Key proposals include redefining the Total Expense Ratio (TER), removing the additional 5 bps levy, and excluding statutory charges like GST and STT from TER caps. | Photo Credit: FRANCIS MASCARENHAS
“Effort is to remove old and redundant regulations and make them more relevant to facilitate ease of doing business,” sources aware of developments said. Proposals are based on the consultation paper released earlier. Final proposals are being prepared based on the comments received.
Sharper TER framework
In October, the regulator issued a consultation paper proposing an overhaul of mutual fund rules, including a clearer definition of the Total Expense Ratio (TER) and revised limits on brokerage charges. As part of the proposed framework, SEBI plans to remove the additional 5 basis points (bps) that asset management companies (AMCs) were previously allowed to levy across mutual fund schemes.
This additional expense, introduced to offset the impact of crediting exit loads back to schemes, was first set at 20 bps in 2012 and later reduced to 5 bps in 2018. The additional 5 bps expense that mutual fund schemes were allowed to charge was transitory. To further improve clarity, SEBI also suggested excluding all statutory levies, such as STT, GST, CTT, and stamp duty, from TER limits, along with currently permissible expenses for brokerage, exchange, and regulatory fees. At present, GST on management fees is levied over and above the TER limit, while other statutory charges are subject to the prescribed cap for mutual fund schemes.
Alongside this, the regulator is weighing whether the broking fee charged to investors should be broken down into components rather than bundled into the current 12 paise per transaction cost. The proposal under discussion would reduce the embedded fee to about 2 paise, with investors paying separately for research provided by brokers.
The person said the intention is to give investors clarity on what they are paying for. Unbundling brings accountability for each service’s execution costs versus its research costs. The broking and mutual fund industries, however, have pushed back strongly, arguing that unbundling could sharply reduce research budgets.
Defining algo trading
As part of this revamp of the 1992 stockbroker regulations, SEBI proposed introducing a definition of ‘algorithmic trading’ to streamline compliance requirements, as the current framework lacks such clarity. “Regulations for stock brokers were framed 30 years ago and SEBI is looking to update them,” the person said.
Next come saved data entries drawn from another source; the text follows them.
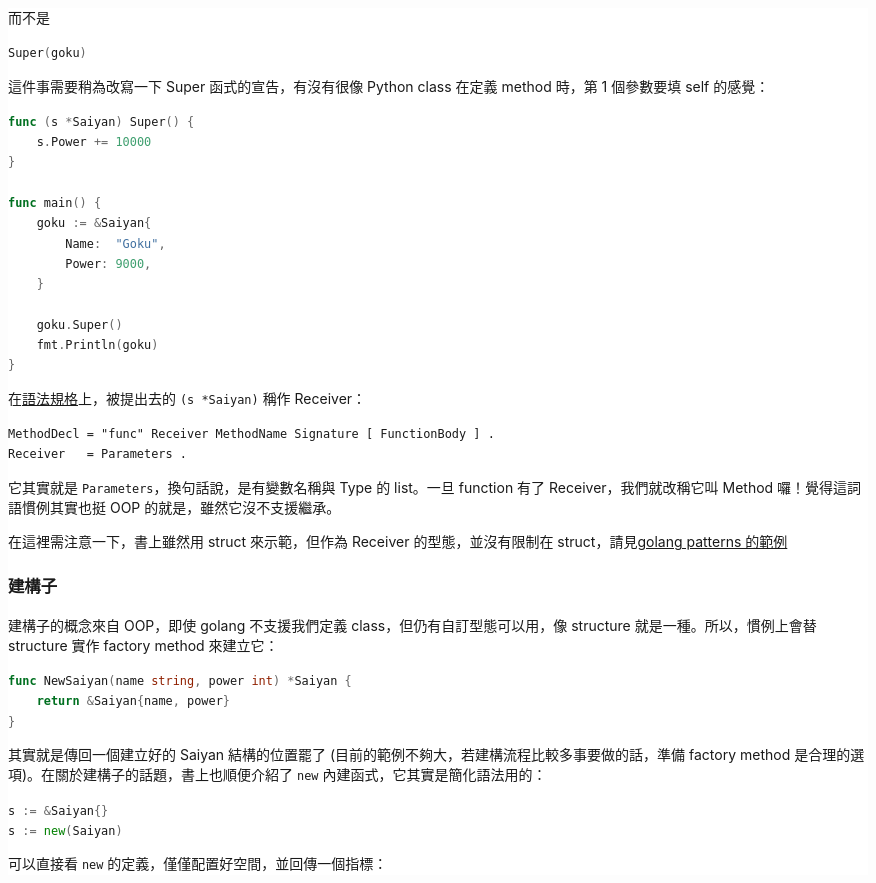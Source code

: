 而不是

```go
Super(goku)
```

這件事需要稍為改寫一下 Super 函式的宣告，有沒有很像 Python class 在定義 method 時，第 1 個參數要填 self 的感覺：

```go
func (s *Saiyan) Super() {
	s.Power += 10000
}

func main() {
	goku := &Saiyan{
		Name:  "Goku",
		Power: 9000,
	}

	goku.Super()
	fmt.Println(goku)
}
```

在[語法規格](https://golang.org/ref/spec#Method_declarations)上，被提出去的 `(s *Saiyan)` 稱作 Receiver：

```bnf
MethodDecl = "func" Receiver MethodName Signature [ FunctionBody ] .
Receiver   = Parameters .
```

它其實就是 `Parameters`，換句話說，是有變數名稱與 Type 的 list。一旦 function 有了 Receiver，我們就改稱它叫 Method 囉！覺得這詞語慣例其實也挺 OOP 的就是，雖然它沒不支援繼承。 

在這裡需注意一下，書上雖然用 struct 來示範，但作為 Receiver 的型態，並沒有限制在 struct，請見[golang patterns 的範例](http://www.golangpatterns.info/object-oriented/classes)

### 建構子

建構子的概念來自 OOP，即使 golang 不支援我們定義 class，但仍有自訂型態可以用，像 structure 就是一種。所以，慣例上會替 structure 實作 factory method 來建立它：

```go
func NewSaiyan(name string, power int) *Saiyan {
	return &Saiyan{name, power}
}
```

其實就是傳回一個建立好的 Saiyan 結構的位置罷了 (目前的範例不夠大，若建構流程比較多事要做的話，準備 factory method 是合理的選項)。在關於建構子的話題，書上也順便介紹了 `new` 內建函式，它其實是簡化語法用的：


```go
s := &Saiyan{}
s := new(Saiyan)
```

可以直接看 `new` 的定義，僅僅配置好空間，並回傳一個指標：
The December 17 meeting will also consider the report of a high-level panel that examined conflict-of-interest safeguards within the organisation. Last week, the regulator indicated that the panel’s recommendations would be presented to the board.
Transparency push
In its report, the panel proposed wide-ranging reforms to strengthen transparency, including enhanced disclosures and a “zero-tolerance” approach to conflicts of interest among senior officials. The high-level panel submitted its report to Chairman Pandey on November 10. The report also recommended establishing a secure, anonymous whistleblower system for reporting conflicts of interest, a ban on expensive gifts, a two-year restriction on post-retirement assignments, and the creation of a chief ethics and compliance officer (CECO) position.